Records supplied>
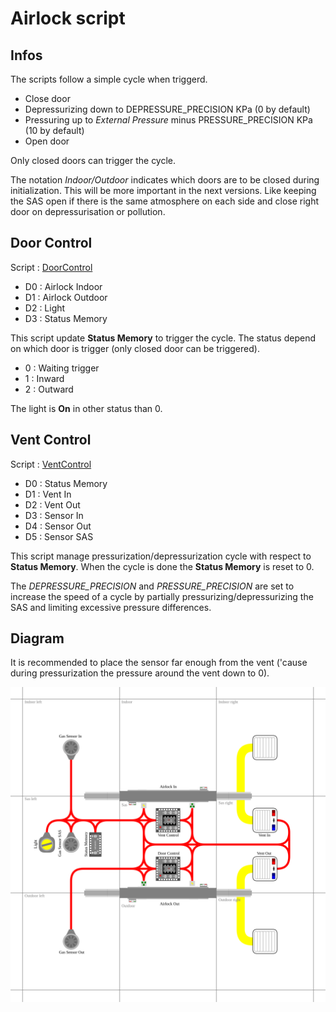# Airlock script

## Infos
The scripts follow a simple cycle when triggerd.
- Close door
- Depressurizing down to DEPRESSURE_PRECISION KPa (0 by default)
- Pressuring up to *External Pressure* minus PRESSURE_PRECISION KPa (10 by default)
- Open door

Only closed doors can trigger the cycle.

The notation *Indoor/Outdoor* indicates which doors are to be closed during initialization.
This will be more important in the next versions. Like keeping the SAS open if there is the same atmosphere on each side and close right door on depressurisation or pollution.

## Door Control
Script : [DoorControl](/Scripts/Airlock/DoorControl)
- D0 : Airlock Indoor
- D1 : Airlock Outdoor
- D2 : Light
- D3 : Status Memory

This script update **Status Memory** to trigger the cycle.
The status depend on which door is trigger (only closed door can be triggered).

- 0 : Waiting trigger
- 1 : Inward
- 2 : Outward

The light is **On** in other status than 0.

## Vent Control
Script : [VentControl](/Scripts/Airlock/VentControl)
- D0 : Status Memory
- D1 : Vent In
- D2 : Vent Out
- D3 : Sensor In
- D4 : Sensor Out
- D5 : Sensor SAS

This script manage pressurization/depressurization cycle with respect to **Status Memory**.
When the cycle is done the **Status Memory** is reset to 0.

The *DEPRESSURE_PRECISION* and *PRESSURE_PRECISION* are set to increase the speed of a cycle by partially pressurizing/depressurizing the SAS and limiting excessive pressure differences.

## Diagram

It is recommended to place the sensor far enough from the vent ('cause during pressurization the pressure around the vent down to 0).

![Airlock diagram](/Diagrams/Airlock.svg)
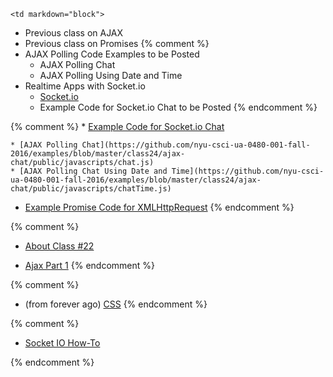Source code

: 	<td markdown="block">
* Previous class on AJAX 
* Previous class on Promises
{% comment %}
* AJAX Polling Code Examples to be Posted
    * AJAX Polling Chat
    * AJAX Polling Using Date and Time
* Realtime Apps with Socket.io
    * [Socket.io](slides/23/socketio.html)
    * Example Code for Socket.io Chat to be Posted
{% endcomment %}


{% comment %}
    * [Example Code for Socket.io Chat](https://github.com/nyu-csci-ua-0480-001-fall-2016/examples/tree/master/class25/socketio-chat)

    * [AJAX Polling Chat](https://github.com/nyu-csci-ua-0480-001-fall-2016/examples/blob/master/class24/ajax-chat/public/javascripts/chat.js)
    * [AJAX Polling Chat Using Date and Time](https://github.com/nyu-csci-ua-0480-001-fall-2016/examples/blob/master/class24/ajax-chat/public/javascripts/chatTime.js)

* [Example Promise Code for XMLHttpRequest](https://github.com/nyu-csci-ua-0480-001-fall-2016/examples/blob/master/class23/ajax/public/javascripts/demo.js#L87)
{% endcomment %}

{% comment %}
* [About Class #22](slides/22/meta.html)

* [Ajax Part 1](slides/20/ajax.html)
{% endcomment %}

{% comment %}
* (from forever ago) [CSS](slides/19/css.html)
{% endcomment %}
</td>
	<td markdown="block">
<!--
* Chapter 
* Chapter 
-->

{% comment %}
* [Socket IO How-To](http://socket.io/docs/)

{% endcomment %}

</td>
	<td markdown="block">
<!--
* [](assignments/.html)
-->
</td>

==

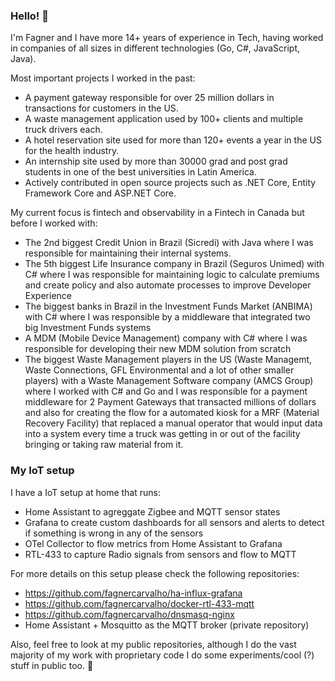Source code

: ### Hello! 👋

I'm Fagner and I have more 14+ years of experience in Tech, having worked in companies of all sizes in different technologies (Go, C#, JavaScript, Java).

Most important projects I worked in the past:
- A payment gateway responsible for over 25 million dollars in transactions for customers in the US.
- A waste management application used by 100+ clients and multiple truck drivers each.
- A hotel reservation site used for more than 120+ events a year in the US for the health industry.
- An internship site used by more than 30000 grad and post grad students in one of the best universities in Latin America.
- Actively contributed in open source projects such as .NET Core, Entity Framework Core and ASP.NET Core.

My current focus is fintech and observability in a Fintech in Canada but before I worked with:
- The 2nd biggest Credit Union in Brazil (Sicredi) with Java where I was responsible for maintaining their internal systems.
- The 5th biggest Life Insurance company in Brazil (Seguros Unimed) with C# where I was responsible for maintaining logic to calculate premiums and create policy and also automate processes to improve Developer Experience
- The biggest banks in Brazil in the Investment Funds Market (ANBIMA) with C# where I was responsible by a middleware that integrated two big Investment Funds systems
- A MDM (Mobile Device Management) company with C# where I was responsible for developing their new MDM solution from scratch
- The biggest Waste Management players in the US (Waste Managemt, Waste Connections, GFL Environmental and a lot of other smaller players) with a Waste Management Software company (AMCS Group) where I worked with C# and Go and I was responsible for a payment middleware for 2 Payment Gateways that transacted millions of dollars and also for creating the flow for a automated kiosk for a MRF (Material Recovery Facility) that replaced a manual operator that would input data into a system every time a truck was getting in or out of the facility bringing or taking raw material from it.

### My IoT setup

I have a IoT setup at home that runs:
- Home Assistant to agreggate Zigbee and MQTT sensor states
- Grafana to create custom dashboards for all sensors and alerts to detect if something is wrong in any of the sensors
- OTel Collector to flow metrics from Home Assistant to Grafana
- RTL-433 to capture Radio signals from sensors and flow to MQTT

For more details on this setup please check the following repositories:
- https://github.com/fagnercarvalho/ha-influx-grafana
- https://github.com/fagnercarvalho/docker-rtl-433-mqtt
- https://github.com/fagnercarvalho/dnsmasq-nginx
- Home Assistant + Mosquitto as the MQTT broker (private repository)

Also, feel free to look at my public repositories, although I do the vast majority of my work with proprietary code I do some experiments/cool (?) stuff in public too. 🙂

--

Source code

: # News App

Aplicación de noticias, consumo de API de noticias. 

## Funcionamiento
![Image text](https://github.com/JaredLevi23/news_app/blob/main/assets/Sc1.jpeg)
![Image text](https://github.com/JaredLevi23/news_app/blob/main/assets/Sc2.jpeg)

Assigned task> From the records above, quote only the lines running from the line with "class on AJAX" to the line with "Polling Chat Using", both lines included.

Solution>
* Previous class on AJAX 
* Previous class on Promises
{% comment %}
* AJAX Polling Code Examples to be Posted
    * AJAX Polling Chat
    * AJAX Polling Using Date and Time
* Realtime Apps with Socket.io
    * [Socket.io](slides/23/socketio.html)
    * Example Code for Socket.io Chat to be Posted
{% endcomment %}


{% comment %}
    * [Example Code for Socket.io Chat](https://github.com/nyu-csci-ua-0480-001-fall-2016/examples/tree/master/class25/socketio-chat)

    * [AJAX Polling Chat](https://github.com/nyu-csci-ua-0480-001-fall-2016/examples/blob/master/class24/ajax-chat/public/javascripts/chat.js)
    * [AJAX Polling Chat Using Date and Time](https://github.com/nyu-csci-ua-0480-001-fall-2016/examples/blob/master/class24/ajax-chat/public/javascripts/chatTime.js)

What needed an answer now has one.